15 Diciembre 2013
Hallábame yo pues caminando bien contento con mis recientes andanzas en Ometepe, cuando divisé el océano de nuevo, después de largo camino por tierra; saludé al Pacífico.
Las playas se abrieron ante mí, y la de Gigantes mostró sus gentes, barcas de pescadores y alguna construcción terrible de la nueva era. Subí a los altos que cerraban la playa y el pueblo en una bahía. Desde allí pude ver más playas, y una familia me observaba curiosa desde su casa/bar, en el vértice de este cerro interplayil. Les hablé, y después de un rato de amistosa conversación y de hacerles ver que no buscaba hostal sino un cuarto cualquiera con locales, me enseñaron uno con su puerta a unos cinco metros del vacío al acantilado, desde donde veía toda la siguiente playa, y la otra, y todo el mar, y todo.

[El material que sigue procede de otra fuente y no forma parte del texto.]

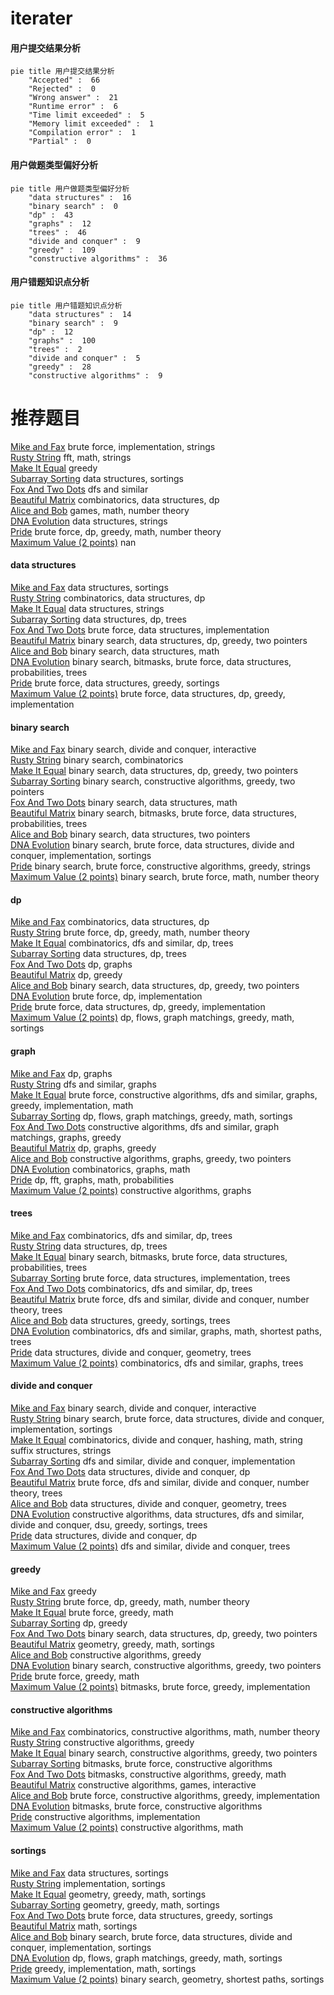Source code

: # iterater
<!-- tabs:start -->
#### **用户提交结果分析**

```mermaid
pie title 用户提交结果分析
    "Accepted" :  66
    "Rejected" :  0
    "Wrong answer" :  21
    "Runtime error" :  6
    "Time limit exceeded" :  5
    "Memory limit exceeded" :  1
    "Compilation error" :  1
    "Partial" :  0
```
#### **用户做题类型偏好分析**

```mermaid
pie title 用户做题类型偏好分析
    "data structures" :  16
    "binary search" :  0
    "dp" :  43
    "graphs" :  12
    "trees" :  46
    "divide and conquer" :  9
    "greedy" :  109
    "constructive algorithms" :  36
```
#### **用户错题知识点分析**

```mermaid
pie title 用户错题知识点分析
    "data structures" :  14
    "binary search" :  9
    "dp" :  12
    "graphs" :  100
    "trees" :  2
    "divide and conquer" :  5
    "greedy" :  28
    "constructive algorithms" :  9
```
<!-- tabs:end -->
# 推荐题目
[Mike and Fax](http://codeforces.com/problemset/problem/548/A)		brute force,
                        implementation,
                        strings		  
[Rusty String](http://codeforces.com/problemset/problem/827/E)		fft,
                        math,
                        strings		  
[Make It Equal](http://codeforces.com/problemset/problem/1065/C)		greedy		  
[Subarray Sorting](http://codeforces.com/problemset/problem/1187/D)		data structures,
                        sortings		  
[Fox And Two Dots](http://codeforces.com/problemset/problem/510/B)		dfs and similar		  
[Beautiful Matrix](https://codeforces.com/contest/1086/problem/E)		combinatorics,
                        data structures,
                        dp		  
[Alice and Bob](http://codeforces.com/problemset/problem/346/A)		games,
                        math,
                        number theory		  
[DNA Evolution](http://codeforces.com/problemset/problem/827/C)		data structures,
                        strings		  
[Pride](http://codeforces.com/problemset/problem/891/A)		brute force,
                        dp,
                        greedy,
                        math,
                        number theory		  
[Maximum Value (2 points)](https://codeforces.com/contest/1164/problem/I)		nan		  
<!-- tabs:start -->
#### **data structures**
[Mike and Fax](http://codeforces.com/problemset/problem/1187/D)		data structures,
                        sortings		  
[Rusty String](https://codeforces.com/contest/1086/problem/E)		combinatorics,
                        data structures,
                        dp		  
[Make It Equal](http://codeforces.com/problemset/problem/827/C)		data structures,
                        strings		  
[Subarray Sorting](http://codeforces.com/problemset/problem/1039/D)		data structures,
                        dp,
                        trees		  
[Fox And Two Dots](http://codeforces.com/problemset/problem/1287/B)		brute force,
                        data structures,
                        implementation		  
[Beautiful Matrix](http://codeforces.com/problemset/problem/1492/C)		binary search,
                        data structures,
                        dp,
                        greedy,
                        two pointers		  
[Alice and Bob](http://codeforces.com/problemset/problem/1490/G)		binary search,
                        data structures,
                        math		  
[DNA Evolution](http://codeforces.com/problemset/problem/1479/D)		binary search,
                        bitmasks,
                        brute force,
                        data structures,
                        probabilities,
                        trees		  
[Pride](http://codeforces.com/problemset/problem/1497/A)		brute force,
                        data structures,
                        greedy,
                        sortings		  
[Maximum Value (2 points)](http://codeforces.com/problemset/problem/1491/C)		brute force,
                        data structures,
                        dp,
                        greedy,
                        implementation		  
#### **binary search**
[Mike and Fax](http://codeforces.com/problemset/problem/1372/F)		binary search,
                        divide and conquer,
                        interactive		  
[Rusty String](http://codeforces.com/problemset/problem/1436/C)		binary search,
                        combinatorics		  
[Make It Equal](http://codeforces.com/problemset/problem/1492/C)		binary search,
                        data structures,
                        dp,
                        greedy,
                        two pointers		  
[Subarray Sorting](http://codeforces.com/problemset/problem/1463/D)		binary search,
                        constructive algorithms,
                        greedy,
                        two pointers		  
[Fox And Two Dots](http://codeforces.com/problemset/problem/1490/G)		binary search,
                        data structures,
                        math		  
[Beautiful Matrix](http://codeforces.com/problemset/problem/1479/D)		binary search,
                        bitmasks,
                        brute force,
                        data structures,
                        probabilities,
                        trees		  
[Alice and Bob](http://codeforces.com/problemset/problem/1436/E)		binary search,
                        data structures,
                        two pointers		  
[DNA Evolution](http://codeforces.com/problemset/problem/1461/D)		binary search,
                        brute force,
                        data structures,
                        divide and conquer,
                        implementation,
                        sortings		  
[Pride](http://codeforces.com/problemset/problem/1493/C)		binary search,
                        brute force,
                        constructive algorithms,
                        greedy,
                        strings		  
[Maximum Value (2 points)](http://codeforces.com/problemset/problem/1487/D)		binary search,
                        brute force,
                        math,
                        number theory		  
#### **dp**
[Mike and Fax](https://codeforces.com/contest/1086/problem/E)		combinatorics,
                        data structures,
                        dp		  
[Rusty String](http://codeforces.com/problemset/problem/891/A)		brute force,
                        dp,
                        greedy,
                        math,
                        number theory		  
[Make It Equal](http://codeforces.com/problemset/problem/1172/B)		combinatorics,
                        dfs and similar,
                        dp,
                        trees		  
[Subarray Sorting](http://codeforces.com/problemset/problem/1039/D)		data structures,
                        dp,
                        trees		  
[Fox And Two Dots](http://codeforces.com/problemset/problem/894/E)		dp,
                        graphs		  
[Beautiful Matrix](http://codeforces.com/problemset/problem/545/C)		dp,
                        greedy		  
[Alice and Bob](http://codeforces.com/problemset/problem/1492/C)		binary search,
                        data structures,
                        dp,
                        greedy,
                        two pointers		  
[DNA Evolution](https://codeforces.com/contest/1457/problem/C)		brute force,
                        dp,
                        implementation		  
[Pride](http://codeforces.com/problemset/problem/1491/C)		brute force,
                        data structures,
                        dp,
                        greedy,
                        implementation		  
[Maximum Value (2 points)](http://codeforces.com/problemset/problem/1437/C)		dp,
                        flows,
                        graph matchings,
                        greedy,
                        math,
                        sortings		  
#### **graph**
[Mike and Fax](http://codeforces.com/problemset/problem/894/E)		dp,
                        graphs		  
[Rusty String](http://codeforces.com/problemset/problem/1062/F)		dfs and similar,
                        graphs		  
[Make It Equal](http://codeforces.com/problemset/problem/1487/C)		brute force,
                        constructive algorithms,
                        dfs and similar,
                        graphs,
                        greedy,
                        implementation,
                        math		  
[Subarray Sorting](http://codeforces.com/problemset/problem/1437/C)		dp,
                        flows,
                        graph matchings,
                        greedy,
                        math,
                        sortings		  
[Fox And Two Dots](http://codeforces.com/problemset/problem/1470/D)		constructive algorithms,
                        dfs and similar,
                        graph matchings,
                        graphs,
                        greedy		  
[Beautiful Matrix](http://codeforces.com/problemset/problem/1476/C)		dp,
                        graphs,
                        greedy		  
[Alice and Bob](http://codeforces.com/problemset/problem/1304/D)		constructive algorithms,
                        graphs,
                        greedy,
                        two pointers		  
[DNA Evolution](http://codeforces.com/problemset/problem/1475/C)		combinatorics,
                        graphs,
                        math		  
[Pride](http://codeforces.com/problemset/problem/553/E)		dp,
                        fft,
                        graphs,
                        math,
                        probabilities		  
[Maximum Value (2 points)](http://codeforces.com/problemset/problem/1495/C)		constructive algorithms,
                        graphs		  
#### **trees**
[Mike and Fax](http://codeforces.com/problemset/problem/1172/B)		combinatorics,
                        dfs and similar,
                        dp,
                        trees		  
[Rusty String](http://codeforces.com/problemset/problem/1039/D)		data structures,
                        dp,
                        trees		  
[Make It Equal](http://codeforces.com/problemset/problem/1479/D)		binary search,
                        bitmasks,
                        brute force,
                        data structures,
                        probabilities,
                        trees		  
[Subarray Sorting](http://codeforces.com/problemset/problem/1511/C)		brute force,
                        data structures,
                        implementation,
                        trees		  
[Fox And Two Dots](http://codeforces.com/problemset/problem/1499/F)		combinatorics,
                        dfs and similar,
                        dp,
                        trees		  
[Beautiful Matrix](http://codeforces.com/problemset/problem/1491/E)		brute force,
                        dfs and similar,
                        divide and conquer,
                        number theory,
                        trees		  
[Alice and Bob](http://codeforces.com/problemset/problem/1466/D)		data structures,
                        greedy,
                        sortings,
                        trees		  
[DNA Evolution](http://codeforces.com/problemset/problem/1495/D)		combinatorics,
                        dfs and similar,
                        graphs,
                        math,
                        shortest paths,
                        trees		  
[Pride](http://codeforces.com/problemset/problem/1303/G)		data structures,
                        divide and conquer,
                        geometry,
                        trees		  
[Maximum Value (2 points)](http://codeforces.com/problemset/problem/1454/E)		combinatorics,
                        dfs and similar,
                        graphs,
                        trees		  
#### **divide and conquer**
[Mike and Fax](http://codeforces.com/problemset/problem/1372/F)		binary search,
                        divide and conquer,
                        interactive		  
[Rusty String](http://codeforces.com/problemset/problem/1461/D)		binary search,
                        brute force,
                        data structures,
                        divide and conquer,
                        implementation,
                        sortings		  
[Make It Equal](http://codeforces.com/problemset/problem/1466/G)		combinatorics,
                        divide and conquer,
                        hashing,
                        math,
                        string suffix structures,
                        strings		  
[Subarray Sorting](http://codeforces.com/problemset/problem/1490/D)		dfs and similar,
                        divide and conquer,
                        implementation		  
[Fox And Two Dots](https://codeforces.com/contest/1483/problem/C)		data structures,
                        divide and conquer,
                        dp		  
[Beautiful Matrix](http://codeforces.com/problemset/problem/1491/E)		brute force,
                        dfs and similar,
                        divide and conquer,
                        number theory,
                        trees		  
[Alice and Bob](http://codeforces.com/problemset/problem/1303/G)		data structures,
                        divide and conquer,
                        geometry,
                        trees		  
[DNA Evolution](http://codeforces.com/problemset/problem/1494/D)		constructive algorithms,
                        data structures,
                        dfs and similar,
                        divide and conquer,
                        dsu,
                        greedy,
                        sortings,
                        trees		  
[Pride](http://codeforces.com/problemset/problem/1482/E)		data structures,
                        divide and conquer,
                        dp		  
[Maximum Value (2 points)](http://codeforces.com/problemset/problem/566/C)		dfs and similar,
                        divide and conquer,
                        trees		  
#### **greedy**
[Mike and Fax](http://codeforces.com/problemset/problem/1065/C)		greedy		  
[Rusty String](http://codeforces.com/problemset/problem/891/A)		brute force,
                        dp,
                        greedy,
                        math,
                        number theory		  
[Make It Equal](http://codeforces.com/problemset/problem/1299/A)		brute force,
                        greedy,
                        math		  
[Subarray Sorting](http://codeforces.com/problemset/problem/545/C)		dp,
                        greedy		  
[Fox And Two Dots](http://codeforces.com/problemset/problem/1492/C)		binary search,
                        data structures,
                        dp,
                        greedy,
                        two pointers		  
[Beautiful Matrix](https://codeforces.com/contest/1496/problem/C)		geometry,
                        greedy,
                        math,
                        sortings		  
[Alice and Bob](http://codeforces.com/problemset/problem/1493/A)		constructive algorithms,
                        greedy		  
[DNA Evolution](http://codeforces.com/problemset/problem/1463/D)		binary search,
                        constructive algorithms,
                        greedy,
                        two pointers		  
[Pride](http://codeforces.com/problemset/problem/1462/C)		brute force,
                        greedy,
                        math		  
[Maximum Value (2 points)](http://codeforces.com/problemset/problem/1494/B)		bitmasks,
                        brute force,
                        greedy,
                        implementation		  
#### **constructive algorithms**
[Mike and Fax](http://codeforces.com/problemset/problem/894/B)		combinatorics,
                        constructive algorithms,
                        math,
                        number theory		  
[Rusty String](http://codeforces.com/problemset/problem/1493/A)		constructive algorithms,
                        greedy		  
[Make It Equal](http://codeforces.com/problemset/problem/1463/D)		binary search,
                        constructive algorithms,
                        greedy,
                        two pointers		  
[Subarray Sorting](https://codeforces.com/contest/1456/problem/B)		bitmasks,
                        brute force,
                        constructive algorithms		  
[Fox And Two Dots](http://codeforces.com/problemset/problem/1492/D)		bitmasks,
                        constructive algorithms,
                        greedy,
                        math		  
[Beautiful Matrix](https://codeforces.com/contest/1504/problem/D)		constructive algorithms,
                        games,
                        interactive		  
[Alice and Bob](https://codeforces.com/contest/1483/problem/A)		brute force,
                        constructive algorithms,
                        greedy,
                        implementation		  
[DNA Evolution](https://codeforces.com/contest/1457/problem/D)		bitmasks,
                        brute force,
                        constructive algorithms		  
[Pride](http://codeforces.com/problemset/problem/1513/A)		constructive algorithms,
                        implementation		  
[Maximum Value (2 points)](http://codeforces.com/problemset/problem/1473/C)		constructive algorithms,
                        math		  
#### **sortings**
[Mike and Fax](http://codeforces.com/problemset/problem/1187/D)		data structures,
                        sortings		  
[Rusty String](http://codeforces.com/problemset/problem/1121/A)		implementation,
                        sortings		  
[Make It Equal](https://codeforces.com/contest/1496/problem/C)		geometry,
                        greedy,
                        math,
                        sortings		  
[Subarray Sorting](http://codeforces.com/problemset/problem/1495/A)		geometry,
                        greedy,
                        math,
                        sortings		  
[Fox And Two Dots](http://codeforces.com/problemset/problem/1497/A)		brute force,
                        data structures,
                        greedy,
                        sortings		  
[Beautiful Matrix](http://codeforces.com/problemset/problem/1427/A)		math,
                        sortings		  
[Alice and Bob](http://codeforces.com/problemset/problem/1461/D)		binary search,
                        brute force,
                        data structures,
                        divide and conquer,
                        implementation,
                        sortings		  
[DNA Evolution](http://codeforces.com/problemset/problem/1437/C)		dp,
                        flows,
                        graph matchings,
                        greedy,
                        math,
                        sortings		  
[Pride](http://codeforces.com/problemset/problem/1473/A)		greedy,
                        implementation,
                        math,
                        sortings		  
[Maximum Value (2 points)](http://codeforces.com/problemset/problem/1486/B)		binary search,
                        geometry,
                        shortest paths,
                        sortings		  
<!-- tabs:end -->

Una vez más, el cuarto era terrible, pero colocando las cositas por ahí, chiscando una vela, leyendo o escribiendo, y con un poco de imaginación, cualquier cuadra puede ser una habitación de lujo. Estaba tan contento con el negocio que había hecho (me darían desayunos incluídos en un super precio) que me olvidé del terrible hambre que tenía y me lancé a explorar la playa vírgen que tenía debajo, tan sólo con el bañador puesto.